• **YOUR ASSIGNMENT**
For every line in the records that has the word "applications", make a copy.

[Saved entries]
···
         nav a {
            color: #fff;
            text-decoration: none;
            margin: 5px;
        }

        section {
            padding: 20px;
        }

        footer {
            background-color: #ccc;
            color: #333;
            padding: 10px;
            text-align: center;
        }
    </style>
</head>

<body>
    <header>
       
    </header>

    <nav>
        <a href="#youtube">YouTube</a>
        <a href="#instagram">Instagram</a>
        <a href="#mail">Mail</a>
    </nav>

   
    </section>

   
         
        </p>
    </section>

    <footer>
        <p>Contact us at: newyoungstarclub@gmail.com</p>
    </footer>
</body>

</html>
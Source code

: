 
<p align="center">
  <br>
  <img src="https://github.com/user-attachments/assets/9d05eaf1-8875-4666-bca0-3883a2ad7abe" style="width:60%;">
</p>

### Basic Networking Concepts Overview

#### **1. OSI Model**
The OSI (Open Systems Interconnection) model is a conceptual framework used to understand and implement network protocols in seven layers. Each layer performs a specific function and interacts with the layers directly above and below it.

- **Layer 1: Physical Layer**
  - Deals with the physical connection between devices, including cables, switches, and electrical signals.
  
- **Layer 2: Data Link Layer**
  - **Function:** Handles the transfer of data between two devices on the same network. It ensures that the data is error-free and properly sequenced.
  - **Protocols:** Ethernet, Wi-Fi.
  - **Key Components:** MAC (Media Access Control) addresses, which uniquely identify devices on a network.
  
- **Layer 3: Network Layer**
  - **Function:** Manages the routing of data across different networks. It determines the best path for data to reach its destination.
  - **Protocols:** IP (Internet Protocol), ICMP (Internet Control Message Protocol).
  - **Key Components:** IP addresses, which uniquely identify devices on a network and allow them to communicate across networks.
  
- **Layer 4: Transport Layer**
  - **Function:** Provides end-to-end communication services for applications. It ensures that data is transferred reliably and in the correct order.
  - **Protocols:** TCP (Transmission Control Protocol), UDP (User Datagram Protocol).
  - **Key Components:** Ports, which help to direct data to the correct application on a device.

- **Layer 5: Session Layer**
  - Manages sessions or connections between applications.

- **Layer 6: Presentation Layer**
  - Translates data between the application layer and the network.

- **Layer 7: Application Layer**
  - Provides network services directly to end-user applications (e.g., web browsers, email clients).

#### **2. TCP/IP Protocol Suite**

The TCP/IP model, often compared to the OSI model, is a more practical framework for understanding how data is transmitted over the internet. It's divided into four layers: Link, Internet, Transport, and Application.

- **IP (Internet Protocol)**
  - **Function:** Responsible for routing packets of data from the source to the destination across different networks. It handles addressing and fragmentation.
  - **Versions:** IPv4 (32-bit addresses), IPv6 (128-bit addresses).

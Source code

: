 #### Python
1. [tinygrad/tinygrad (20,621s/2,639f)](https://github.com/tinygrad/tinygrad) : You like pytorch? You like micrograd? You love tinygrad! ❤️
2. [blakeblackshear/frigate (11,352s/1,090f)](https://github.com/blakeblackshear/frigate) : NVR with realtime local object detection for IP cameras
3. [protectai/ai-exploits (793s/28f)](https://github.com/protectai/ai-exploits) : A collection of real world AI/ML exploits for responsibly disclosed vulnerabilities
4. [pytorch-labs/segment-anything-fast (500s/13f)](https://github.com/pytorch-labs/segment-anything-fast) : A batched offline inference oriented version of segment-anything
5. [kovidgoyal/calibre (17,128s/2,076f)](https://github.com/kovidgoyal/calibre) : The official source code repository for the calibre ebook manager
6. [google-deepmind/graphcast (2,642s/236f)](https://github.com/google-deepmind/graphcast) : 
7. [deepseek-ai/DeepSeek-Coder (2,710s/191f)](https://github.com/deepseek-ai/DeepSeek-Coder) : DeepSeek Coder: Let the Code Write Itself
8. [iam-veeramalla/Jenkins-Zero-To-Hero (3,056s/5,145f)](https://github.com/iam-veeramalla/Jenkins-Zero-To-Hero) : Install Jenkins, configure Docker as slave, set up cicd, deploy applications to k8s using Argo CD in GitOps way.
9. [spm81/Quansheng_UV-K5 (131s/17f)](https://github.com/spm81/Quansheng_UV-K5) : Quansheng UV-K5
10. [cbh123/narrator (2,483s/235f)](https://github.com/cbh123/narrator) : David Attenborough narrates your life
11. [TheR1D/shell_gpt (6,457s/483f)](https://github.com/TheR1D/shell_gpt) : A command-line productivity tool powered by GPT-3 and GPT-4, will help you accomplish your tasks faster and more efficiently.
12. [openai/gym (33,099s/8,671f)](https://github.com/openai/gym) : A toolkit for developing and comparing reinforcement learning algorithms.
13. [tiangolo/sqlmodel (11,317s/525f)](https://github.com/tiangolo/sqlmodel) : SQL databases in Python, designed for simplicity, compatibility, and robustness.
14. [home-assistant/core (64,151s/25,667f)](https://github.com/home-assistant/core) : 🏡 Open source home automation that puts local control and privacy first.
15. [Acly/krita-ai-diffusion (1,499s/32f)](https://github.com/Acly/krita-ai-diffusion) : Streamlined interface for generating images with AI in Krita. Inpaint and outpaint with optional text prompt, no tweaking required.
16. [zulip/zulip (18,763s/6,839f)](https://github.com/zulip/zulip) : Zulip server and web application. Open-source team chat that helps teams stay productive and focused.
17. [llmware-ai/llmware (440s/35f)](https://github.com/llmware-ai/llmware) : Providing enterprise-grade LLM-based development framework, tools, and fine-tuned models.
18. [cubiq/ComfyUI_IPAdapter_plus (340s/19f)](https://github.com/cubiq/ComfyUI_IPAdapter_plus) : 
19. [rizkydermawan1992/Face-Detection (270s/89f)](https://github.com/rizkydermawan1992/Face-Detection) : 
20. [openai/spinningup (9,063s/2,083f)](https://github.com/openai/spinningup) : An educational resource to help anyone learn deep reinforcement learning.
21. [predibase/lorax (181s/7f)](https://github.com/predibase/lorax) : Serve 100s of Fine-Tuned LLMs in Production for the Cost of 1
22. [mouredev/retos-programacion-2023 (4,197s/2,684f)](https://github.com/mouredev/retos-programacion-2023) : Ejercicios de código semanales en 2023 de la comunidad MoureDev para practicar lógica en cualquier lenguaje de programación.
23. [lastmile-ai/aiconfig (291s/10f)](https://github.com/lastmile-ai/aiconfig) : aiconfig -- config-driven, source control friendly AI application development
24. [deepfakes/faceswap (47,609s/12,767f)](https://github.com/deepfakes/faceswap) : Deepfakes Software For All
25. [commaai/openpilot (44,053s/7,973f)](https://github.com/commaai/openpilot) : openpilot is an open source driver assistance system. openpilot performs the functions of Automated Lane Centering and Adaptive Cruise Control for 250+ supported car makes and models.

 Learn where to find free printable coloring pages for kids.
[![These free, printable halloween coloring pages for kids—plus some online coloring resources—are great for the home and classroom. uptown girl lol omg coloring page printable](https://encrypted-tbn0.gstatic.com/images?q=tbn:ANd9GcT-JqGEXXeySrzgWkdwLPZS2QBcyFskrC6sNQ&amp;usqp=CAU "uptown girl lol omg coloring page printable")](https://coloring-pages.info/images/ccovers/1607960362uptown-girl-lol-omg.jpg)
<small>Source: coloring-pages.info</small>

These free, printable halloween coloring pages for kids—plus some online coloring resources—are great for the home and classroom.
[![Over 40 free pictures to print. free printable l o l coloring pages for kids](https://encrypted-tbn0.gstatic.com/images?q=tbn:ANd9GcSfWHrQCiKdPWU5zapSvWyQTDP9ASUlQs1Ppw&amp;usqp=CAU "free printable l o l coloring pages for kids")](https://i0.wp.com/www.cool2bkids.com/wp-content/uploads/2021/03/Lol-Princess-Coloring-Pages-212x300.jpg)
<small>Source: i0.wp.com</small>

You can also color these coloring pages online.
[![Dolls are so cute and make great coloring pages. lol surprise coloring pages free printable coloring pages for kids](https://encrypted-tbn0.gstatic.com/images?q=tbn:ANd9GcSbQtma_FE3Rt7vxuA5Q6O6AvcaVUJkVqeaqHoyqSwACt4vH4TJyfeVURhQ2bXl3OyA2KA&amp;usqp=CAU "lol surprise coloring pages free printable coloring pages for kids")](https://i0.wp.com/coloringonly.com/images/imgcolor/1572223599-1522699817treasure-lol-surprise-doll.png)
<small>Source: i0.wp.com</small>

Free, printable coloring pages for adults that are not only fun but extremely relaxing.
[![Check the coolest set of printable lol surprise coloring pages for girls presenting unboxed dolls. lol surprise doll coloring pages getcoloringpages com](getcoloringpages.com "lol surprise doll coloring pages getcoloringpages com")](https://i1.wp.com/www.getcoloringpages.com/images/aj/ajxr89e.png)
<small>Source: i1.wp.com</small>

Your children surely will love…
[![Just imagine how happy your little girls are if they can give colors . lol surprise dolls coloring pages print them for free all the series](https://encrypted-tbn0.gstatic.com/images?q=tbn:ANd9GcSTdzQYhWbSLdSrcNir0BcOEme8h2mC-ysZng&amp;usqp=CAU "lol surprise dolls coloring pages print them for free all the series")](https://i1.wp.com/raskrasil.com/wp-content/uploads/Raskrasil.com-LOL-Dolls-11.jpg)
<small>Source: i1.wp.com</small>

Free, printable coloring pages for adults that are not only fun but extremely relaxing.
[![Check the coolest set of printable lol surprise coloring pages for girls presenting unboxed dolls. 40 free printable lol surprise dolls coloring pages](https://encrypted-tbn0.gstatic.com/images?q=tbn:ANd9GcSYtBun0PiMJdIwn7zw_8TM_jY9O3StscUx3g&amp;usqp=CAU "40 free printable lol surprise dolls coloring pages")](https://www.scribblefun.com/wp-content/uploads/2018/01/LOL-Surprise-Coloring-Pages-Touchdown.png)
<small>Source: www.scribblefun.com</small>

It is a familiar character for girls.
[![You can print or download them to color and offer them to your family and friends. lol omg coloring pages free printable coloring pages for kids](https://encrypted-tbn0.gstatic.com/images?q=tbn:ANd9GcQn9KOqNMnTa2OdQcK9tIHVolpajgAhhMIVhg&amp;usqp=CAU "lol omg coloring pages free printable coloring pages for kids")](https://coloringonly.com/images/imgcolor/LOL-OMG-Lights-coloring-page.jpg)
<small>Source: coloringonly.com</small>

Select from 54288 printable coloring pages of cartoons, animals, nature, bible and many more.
···
• **RESPONSE**
  - **Function:** Provides end-to-end communication services for applications. It ensures that data is transferred reliably and in the correct order.
  - Manages sessions or connections between applications.
  - Provides network services directly to end-user applications (e.g., web browsers, email clients).
8. [iam-veeramalla/Jenkins-Zero-To-Hero (3,056s/5,145f)](https://github.com/iam-veeramalla/Jenkins-Zero-To-Hero) : Install Jenkins, configure Docker as slave, set up cicd, deploy applications to k8s using Argo CD in GitOps way.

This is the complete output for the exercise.